Hydrangeas' Economic and Ecological Value by Ruth Paget

Hydrangeas’ Economic and Ecological Value by Ruth Paget 

On our weekend marketing day where my family usually goes to Costco, Trader Joe’s, and Nob Hill for American and French food items, I saw huge pom-pom flowers for sale at Costco. 

I used Google lens to identify the blue and pink pom-pom plants and saw that these were hydrangeas. I have given these plants to people as gifts, but forgot the name of the plants. 

Now that I had the plant name, I looked up the plant characteristics on several sites and read that hydrangea flowers turn blue in acidic soil and pink in alkaline soil.  

Hydrangeas came become very tall (up 8 feet) and grow in moist, well-drained soil and partial shade according to Google AI and Master Gardener Catherine Boeckmann at Almanac.com, who has written extensively on their care and topics like coloring flowers and growing them from cuttings. Her excellent article follows: 

https://www.almanac.com/plant/hydrangeas#:~:text=Panicle%20hydrangeas%20(Hydrangea%20paniculata),Lacecap%20hydrangea

Knowing how to grow hydrangeas from cuttings can be a part-time or gig business, if you have a space to grow the flowers and a customer base. Nurseries like Grigg’s, Bokay, or Earthbound, hardware stores like Lowe’s, Costco, CVS, or other places where you see flowers sold could probably tell you how to grow sellable plants and where to get them distributed. 

Hydrangeas have an economic value beyond plant sales. The three varieties described in hydrangea.com below attract bees, butterflies, and other pollinators, which are important for honey production and agricultural plant fertilization for crops, orchards, and vineyards: 

https://hydrangea.com/blogs/growing-tips/3-hydrangeas-for-pollinators#:~:text=Oakleaf%20hydrangea%20(Hydrangea%20quercifolia)%20is%20a%20shrub,exposing%20seeds%20for%20songbirds%2C%20cardinals%2C%20and%20sparrows.

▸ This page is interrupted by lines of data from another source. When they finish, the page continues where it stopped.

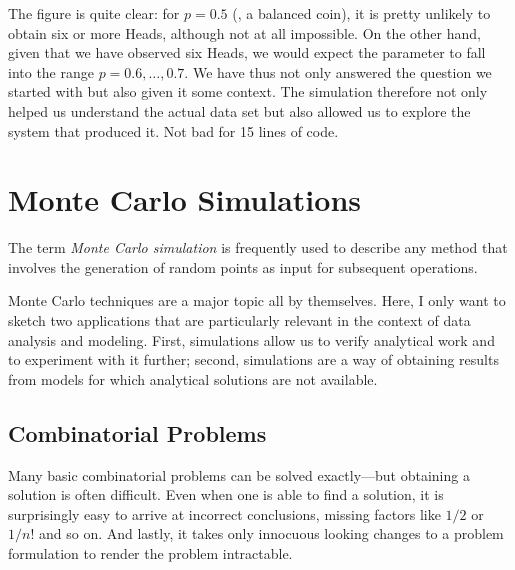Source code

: The figure is quite clear: for $p=0.5$ (\ie, a balanced coin), it is
pretty unlikely to obtain six or more Heads, although not at all
impossible. On the other hand, given that we have observed six Heads,
we would expect the parameter to fall into the range $p=0.6, \dots,
0.7$.  We have thus not only answered the question we started with but
also given it some context. The simulation therefore not only helped
us understand the actual data set but also allowed us to explore the
system that produced it. Not bad for 15 lines of code.


\section{Monte Carlo Simulations}

  
The term \emph{Monte Carlo simulation} is frequently used to describe
any method that involves the generation of random points as input for
subsequent operations.

Monte Carlo techniques are a major topic all by themselves. Here, I
only want to sketch two applications that are particularly relevant in
the context of data analysis and modeling. First, simulations allow us
to verify analytical work and to experiment with it further; second,
simulations are a way of obtaining results from models for which
analytical solutions are not available.

% 


\subsection{Combinatorial Problems}


Many basic combinatorial problems can be solved exactly---but
obtaining a solution is often difficult.  Even when one is able to
find a solution, it is surprisingly easy to arrive at incorrect
conclusions, missing factors like $1/2$ or $1/n!$ and so on.  And
lastly, it takes only innocuous looking changes to a problem
formulation to render the problem intractable.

Hydrangeas provide food for bees, butterflies, and hummingbirds, which are all present in Monterey County California where I saw these beautiful pom-pom hydrangea plants. Hydrangeas help keep places like the Monarch Butterfly Sanctuary in Pacific Grove, California thriving (open October to March during butterfly  migration to Latin America.) 

Raising flowers like hydrangeas helps create a gardening community that supports nursery sales like potting soil, fertilizer, containers, and tools as well which is good for the economy, especially in California where we have year-round sunshine making it easy to grow plants.  These items might be suitable for delivery work as well.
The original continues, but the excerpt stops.